Normalizing input features may be essential to successful training of an RL agent (by default, images are scaled but not other types of input), for instance when training on [PyBullet](https://github.com/bulletphysics/bullet3/) environments. For that, a wrapper exists and will compute a running average and standard deviation of input features (it can do the same for rewards).

More information about `VecNormalize`:
- [Documentation](https://stable-baselines3.readthedocs.io/en/master/guide/vec_envs.html#stable_baselines3.common.vec_env.VecNormalize)
- [Discussion](https://github.com/hill-a/stable-baselines/issues/698)

In [3]:
env = make_vec_env("HalfCheetahBulletEnv-v0", n_envs=1)

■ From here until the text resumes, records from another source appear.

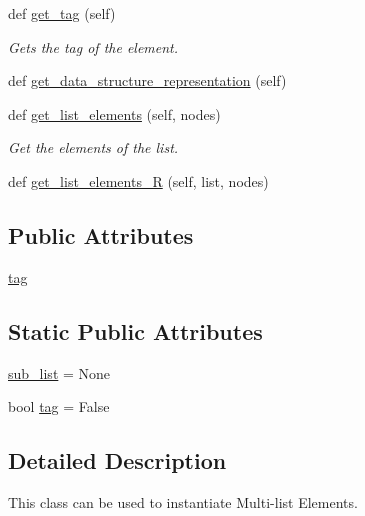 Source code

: \begin{DoxyCompactItemize}
def \mbox{\hyperlink{class_bridges_1_1ml__element_1_1_m_lelement_a4657bdb7c765e5c0dac5e14fb6a61153}{get\+\_\+tag}} (self)
\begin{DoxyCompactList}\small\item\em Gets the tag of the element. \end{DoxyCompactList}\item 
def \mbox{\hyperlink{class_bridges_1_1ml__element_1_1_m_lelement_a3a511e7ec143ddc3a0ee5394dac76a0d}{get\+\_\+data\+\_\+structure\+\_\+representation}} (self)
\item 
def \mbox{\hyperlink{class_bridges_1_1ml__element_1_1_m_lelement_a6919e148ee1e2cf867f30240bf890ee7}{get\+\_\+list\+\_\+elements}} (self, nodes)
\begin{DoxyCompactList}\small\item\em Get the elements of the list. \end{DoxyCompactList}\item 
def \mbox{\hyperlink{class_bridges_1_1ml__element_1_1_m_lelement_a0bceedd612ad350144d1bc2cd0634291}{get\+\_\+list\+\_\+elements\+\_\+R}} (self, list, nodes)
\end{DoxyCompactItemize}
\subsection*{Public Attributes}
\begin{DoxyCompactItemize}
\item 
\mbox{\hyperlink{class_bridges_1_1ml__element_1_1_m_lelement_aa9891ba8d6172b9ed65981f26036c213}{tag}}
\end{DoxyCompactItemize}
\subsection*{Static Public Attributes}
\begin{DoxyCompactItemize}
\item 
\mbox{\hyperlink{class_bridges_1_1ml__element_1_1_m_lelement_a08b50da0d31100920122df7df01c8abc}{sub\+\_\+list}} = None
\item 
bool \mbox{\hyperlink{class_bridges_1_1ml__element_1_1_m_lelement_a8d60a763a1a76b899f7b954a604f778f}{tag}} = False
\end{DoxyCompactItemize}


\subsection{Detailed Description}
This class can be used to instantiate Multi-\/list Elements.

env = VecNormalize(env, norm_obs=True, norm_reward=True, clip_obs=10.)

### Train the agent

In [4]:
model = PPO('MlpPolicy', env, verbose=1)
model.learn(total_timesteps=2000)

Using cpu device
---------------------------------
| rollout/           |          |
|    ep_len_mean     | 1e+03    |
|    ep_rew_mean     | -1.3e+03 |
| time/              |          |
|    fps             | 517      |
|    iterations      | 1        |
|    time_elapsed    | 3        |
|    total_timesteps | 2048     |
---------------------------------


<stable_baselines3.ppo.ppo.PPO at 0x7f4f7f232c50>

### Save the agent and the normalization

In [5]:
# Don't forget to save the VecNormalize statistics when saving the agent
log_dir = "/tmp/"
model.save(log_dir + "ppo_halfcheetah")
stats_path = os.path.join(log_dir, "vec_normalize.pkl")
env.save(stats_path)

### Test model: load the saved agent and normalization

In [6]:
# Load the agent
model = PPO.load(log_dir + "ppo_halfcheetah")

# Load the saved statistics
env = make_vec_env("HalfCheetahBulletEnv-v0", n_envs=1)
env = VecNormalize.load(stats_path, env)
#  do not update them at test time
env.training = False
# reward normalization is not needed at test time
env.norm_reward = False

In [7]:
from stable_baselines3.common.evaluation import evaluate_policy

In [8]:
mean_reward, std_reward = evaluate_policy(model, env)

print(f"Mean reward = {mean_reward:.2f} +/- {std_reward:.2f}")

Mean reward = -1361.33 +/- 66.13